> **WORK TASK**
Each entry should be duplicated verbatim; its pictures should not be.

━━━━━ TASK DATA

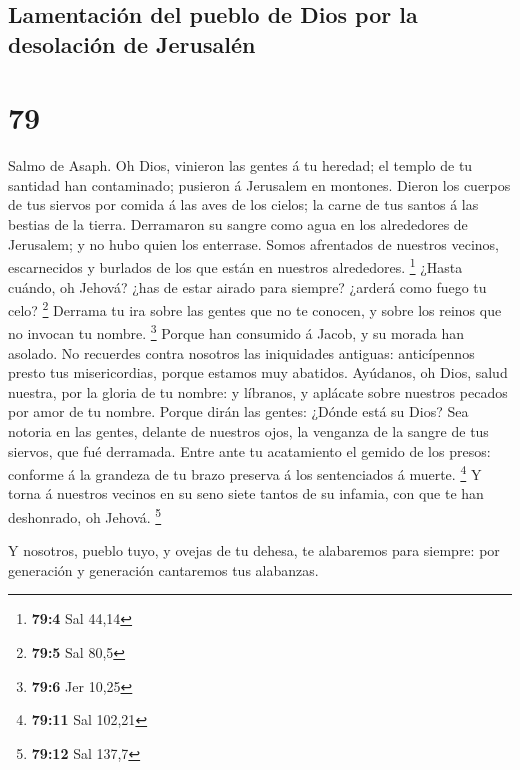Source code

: \hypertarget{lamentaciuxf3n-del-pueblo-de-dios-por-la-desolaciuxf3n-de-jerusaluxe9n}{%
\subsection{Lamentación del pueblo de Dios por la desolación de
Jerusalén}\label{lamentaciuxf3n-del-pueblo-de-dios-por-la-desolaciuxf3n-de-jerusaluxe9n}}

\hypertarget{section-78}{%
\section{79}\label{section-78}}

 Salmo de Asaph. Oh Dios, vinieron las gentes á tu heredad;
el templo de tu santidad han contaminado; pusieron á Jerusalem en
montones.  Dieron los cuerpos de tus siervos por comida á
las aves de los cielos; la carne de tus santos á las bestias de la
tierra.  Derramaron su sangre como agua en los alrededores
de Jerusalem; y no hubo quien los enterrase.  Somos
afrentados de nuestros vecinos, escarnecidos y burlados de los que están
en nuestros alrededores. \footnote{\textbf{79:4} Sal 44,14} 
¿Hasta cuándo, oh Jehová? ¿has de estar airado para siempre? ¿arderá
como fuego tu celo? \footnote{\textbf{79:5} Sal 80,5} 
Derrama tu ira sobre las gentes que no te conocen, y sobre los reinos
que no invocan tu nombre. \footnote{\textbf{79:6} Jer 10,25}
 Porque han consumido á Jacob, y su morada han asolado.
 No recuerdes contra nosotros las iniquidades antiguas:
anticípennos presto tus misericordias, porque estamos muy abatidos.
 Ayúdanos, oh Dios, salud nuestra, por la gloria de tu
nombre: y líbranos, y aplácate sobre nuestros pecados por amor de tu
nombre.  Porque dirán las gentes: ¿Dónde está su Dios? Sea
notoria en las gentes, delante de nuestros ojos, la venganza de la
sangre de tus siervos, que fué derramada.  Entre ante tu
acatamiento el gemido de los presos: conforme á la grandeza de tu brazo
preserva á los sentenciados á muerte. \footnote{\textbf{79:11} Sal
  102,21}  Y torna á nuestros vecinos en su seno siete
tantos de su infamia, con que te han deshonrado, oh Jehová. \footnote{\textbf{79:12}
  Sal 137,7}

 Y nosotros, pueblo tuyo, y ovejas de tu dehesa, te
alabaremos para siempre: por generación y generación cantaremos tus
alabanzas.

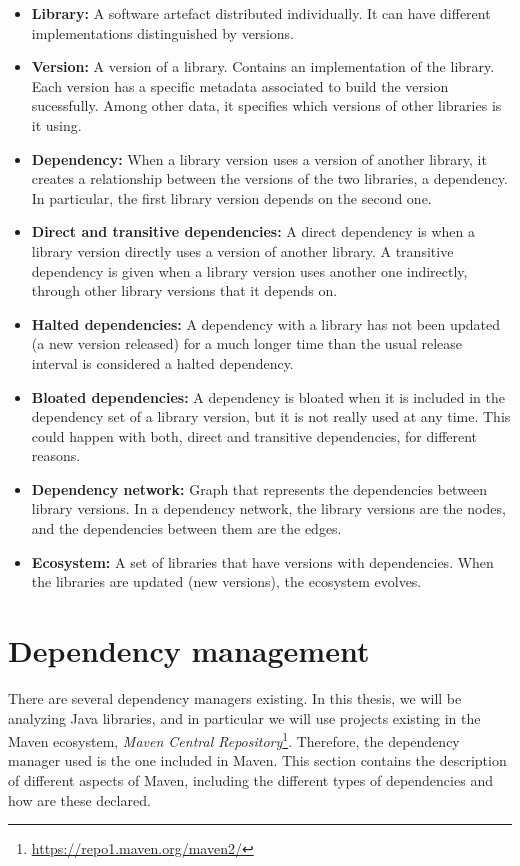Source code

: \begin{itemize}
  \item \textbf{Library:} A software artefact distributed individually. It can have different implementations distinguished by versions.

  \item \textbf{Version:} A version of a library. Contains an implementation of the library. Each version has a specific metadata associated to build the version sucessfully. Among other data, it specifies which versions of other libraries is it using.

  \item \textbf{Dependency:} When a library version uses a version of another library, it creates a relationship between the versions of the two libraries, a dependency. In particular, the first library version depends on the second one.

  \item \textbf{Direct and transitive dependencies:} A direct dependency is when a library version directly uses a version of another library. A transitive dependency is given when a library version uses another one indirectly, through other library versions that it depends on.

  \item \textbf{Halted dependencies:} A dependency with a library has not been updated (a new version released) for a much longer time than the usual release interval is considered a halted dependency.

  \item \textbf{Bloated dependencies:} A dependency is bloated when it is included in the dependency set of a library version, but it is not really used at any time. This could happen with both, direct and transitive dependencies, for different reasons.

  \item \textbf{Dependency network:} Graph that represents the dependencies between library versions. In a dependency network, the library versions are the nodes, and the dependencies between them are the edges.

  \item \textbf{Ecosystem:} A set of libraries that have versions with dependencies. When the libraries are updated (new versions), the ecosystem evolves.
\end{itemize}

\section{Dependency management}
There are several dependency managers existing. In this thesis, we will be analyzing Java libraries, and in particular we will use projects existing in the Maven ecosystem, \textit{Maven Central Repository}\footnote{\url{https://repo1.maven.org/maven2/}}. Therefore, the dependency manager used is the one included in Maven. This section contains the description of different aspects of Maven, including the different types of dependencies and how are these declared.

━━━━━━━━━━

> **EXPECTED ANSWER**
Source code

: \hypertarget{lamentaciuxf3n-del-pueblo-de-dios-por-la-desolaciuxf3n-de-jerusaluxe9n}{%
\subsection{Lamentación del pueblo de Dios por la desolación de
Jerusalén}\label{lamentaciuxf3n-del-pueblo-de-dios-por-la-desolaciuxf3n-de-jerusaluxe9n}}

\hypertarget{section-78}{%
\section{79}\label{section-78}}

 Salmo de Asaph. Oh Dios, vinieron las gentes á tu heredad;
el templo de tu santidad han contaminado; pusieron á Jerusalem en
montones.  Dieron los cuerpos de tus siervos por comida á
las aves de los cielos; la carne de tus santos á las bestias de la
tierra.  Derramaron su sangre como agua en los alrededores
de Jerusalem; y no hubo quien los enterrase.  Somos
afrentados de nuestros vecinos, escarnecidos y burlados de los que están
en nuestros alrededores. \footnote{\textbf{79:4} Sal 44,14} 
¿Hasta cuándo, oh Jehová? ¿has de estar airado para siempre? ¿arderá
como fuego tu celo? \footnote{\textbf{79:5} Sal 80,5} 
Derrama tu ira sobre las gentes que no te conocen, y sobre los reinos
que no invocan tu nombre. \footnote{\textbf{79:6} Jer 10,25}
 Porque han consumido á Jacob, y su morada han asolado.
 No recuerdes contra nosotros las iniquidades antiguas:
anticípennos presto tus misericordias, porque estamos muy abatidos.
 Ayúdanos, oh Dios, salud nuestra, por la gloria de tu
nombre: y líbranos, y aplácate sobre nuestros pecados por amor de tu
nombre.  Porque dirán las gentes: ¿Dónde está su Dios? Sea
notoria en las gentes, delante de nuestros ojos, la venganza de la
sangre de tus siervos, que fué derramada.  Entre ante tu
acatamiento el gemido de los presos: conforme á la grandeza de tu brazo
preserva á los sentenciados á muerte. \footnote{\textbf{79:11} Sal
  102,21}  Y torna á nuestros vecinos en su seno siete
tantos de su infamia, con que te han deshonrado, oh Jehová. \footnote{\textbf{79:12}
  Sal 137,7}

 Y nosotros, pueblo tuyo, y ovejas de tu dehesa, te
alabaremos para siempre: por generación y generación cantaremos tus
alabanzas.

Source code

: \begin{itemize}
  \item \textbf{Library:} A software artefact distributed individually. It can have different implementations distinguished by versions.

  \item \textbf{Version:} A version of a library. Contains an implementation of the library. Each version has a specific metadata associated to build the version sucessfully. Among other data, it specifies which versions of other libraries is it using.

  \item \textbf{Dependency:} When a library version uses a version of another library, it creates a relationship between the versions of the two libraries, a dependency. In particular, the first library version depends on the second one.

  \item \textbf{Direct and transitive dependencies:} A direct dependency is when a library version directly uses a version of another library. A transitive dependency is given when a library version uses another one indirectly, through other library versions that it depends on.

  \item \textbf{Halted dependencies:} A dependency with a library has not been updated (a new version released) for a much longer time than the usual release interval is considered a halted dependency.

  \item \textbf{Bloated dependencies:} A dependency is bloated when it is included in the dependency set of a library version, but it is not really used at any time. This could happen with both, direct and transitive dependencies, for different reasons.

  \item \textbf{Dependency network:} Graph that represents the dependencies between library versions. In a dependency network, the library versions are the nodes, and the dependencies between them are the edges.

  \item \textbf{Ecosystem:} A set of libraries that have versions with dependencies. When the libraries are updated (new versions), the ecosystem evolves.
\end{itemize}

\section{Dependency management}
There are several dependency managers existing. In this thesis, we will be analyzing Java libraries, and in particular we will use projects existing in the Maven ecosystem, \textit{Maven Central Repository}\footnote{\url{https://repo1.maven.org/maven2/}}. Therefore, the dependency manager used is the one included in Maven. This section contains the description of different aspects of Maven, including the different types of dependencies and how are these declared.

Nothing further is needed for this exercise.